The notion of God being temporal (which will indubitably fire up Dave Siemens!) caused a lot of discussion. Craig feels that any other position ends up with God holding logically contradictory concepts. For example, if for God all time is present and there are no tensed facts, then there can be no sequence of events in this universe. (not sure I said that right or understood it correctly) Someone then asked, if God is temporal and time is part of creation, what was God's nature before creation? Craig responded that he thought God was timeless, and not temporal, prior to creation and that he made himself temporal as part of the act of creation. (have to think about that a while!) He said it was analogous to the incarnation where God became part of the spatial dimension whereas at the moment of creation, God somehow made himself temporal but not spatially localized.
After the discussion, I heard some attendees worry that Craig's view would put us on the slippery slope to process theology. I can see why they might worry but it doesn't seem to me as if that is a necessary consequence. Others worried about the role of free will in the premise of God being "the cause of things' coming to be" but I don't see that Craig's view puts any new twist or any particular concern on that well-worn issue.

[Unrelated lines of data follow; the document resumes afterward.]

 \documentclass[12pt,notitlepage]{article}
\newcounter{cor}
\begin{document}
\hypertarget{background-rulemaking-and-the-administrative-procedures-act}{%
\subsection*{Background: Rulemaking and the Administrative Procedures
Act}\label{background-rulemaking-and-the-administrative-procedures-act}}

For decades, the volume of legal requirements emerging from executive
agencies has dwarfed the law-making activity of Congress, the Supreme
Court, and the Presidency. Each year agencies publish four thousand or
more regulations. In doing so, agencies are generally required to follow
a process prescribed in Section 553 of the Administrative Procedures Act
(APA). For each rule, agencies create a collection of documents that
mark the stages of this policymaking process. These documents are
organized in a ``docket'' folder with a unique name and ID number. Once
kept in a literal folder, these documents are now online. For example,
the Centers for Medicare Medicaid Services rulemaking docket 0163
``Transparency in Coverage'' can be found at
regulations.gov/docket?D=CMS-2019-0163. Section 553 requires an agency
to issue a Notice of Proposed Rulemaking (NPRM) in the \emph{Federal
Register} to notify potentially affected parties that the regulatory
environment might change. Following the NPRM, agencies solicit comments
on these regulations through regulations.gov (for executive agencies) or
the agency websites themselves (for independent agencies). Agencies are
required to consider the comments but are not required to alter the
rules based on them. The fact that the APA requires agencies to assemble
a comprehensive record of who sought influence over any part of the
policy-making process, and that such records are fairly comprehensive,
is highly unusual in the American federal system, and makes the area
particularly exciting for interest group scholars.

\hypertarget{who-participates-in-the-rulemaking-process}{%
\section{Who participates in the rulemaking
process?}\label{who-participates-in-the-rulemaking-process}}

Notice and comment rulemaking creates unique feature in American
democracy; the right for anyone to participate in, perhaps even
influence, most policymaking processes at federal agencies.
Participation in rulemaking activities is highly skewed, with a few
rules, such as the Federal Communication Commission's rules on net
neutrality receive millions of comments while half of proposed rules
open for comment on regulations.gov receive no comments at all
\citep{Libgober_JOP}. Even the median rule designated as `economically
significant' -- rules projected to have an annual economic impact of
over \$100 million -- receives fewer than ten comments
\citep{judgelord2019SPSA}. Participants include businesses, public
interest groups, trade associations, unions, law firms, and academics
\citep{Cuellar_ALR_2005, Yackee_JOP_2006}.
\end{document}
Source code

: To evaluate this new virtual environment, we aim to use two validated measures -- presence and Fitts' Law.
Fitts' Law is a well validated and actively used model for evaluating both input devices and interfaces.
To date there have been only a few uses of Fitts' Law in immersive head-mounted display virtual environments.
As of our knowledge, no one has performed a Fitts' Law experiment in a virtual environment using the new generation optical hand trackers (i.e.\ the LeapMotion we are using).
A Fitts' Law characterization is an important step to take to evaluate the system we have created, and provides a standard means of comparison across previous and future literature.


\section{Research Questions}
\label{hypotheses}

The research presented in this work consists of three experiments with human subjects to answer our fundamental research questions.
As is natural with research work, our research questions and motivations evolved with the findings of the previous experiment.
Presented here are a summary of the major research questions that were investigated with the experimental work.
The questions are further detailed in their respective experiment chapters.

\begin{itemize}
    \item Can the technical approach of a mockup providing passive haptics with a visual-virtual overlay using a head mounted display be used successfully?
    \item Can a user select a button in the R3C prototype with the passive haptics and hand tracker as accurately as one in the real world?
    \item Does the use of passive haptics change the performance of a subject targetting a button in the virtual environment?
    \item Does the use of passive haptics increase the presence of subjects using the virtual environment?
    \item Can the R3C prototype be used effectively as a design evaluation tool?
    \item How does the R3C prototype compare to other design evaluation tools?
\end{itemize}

I did get a copy of Craig's 2001 book, "God, Time, and Eternity" where he discusses all this in detail and deals with all the proposed arguments against it, but it's not a book for quick reading! Was it reviewed in our journal? I couldn't find a review but I only did a cursory search.
I found his ideas very stimulating and thought-provoking but I'll have to read a lot more and think about it before buying it wholeheartedly. Thoughts?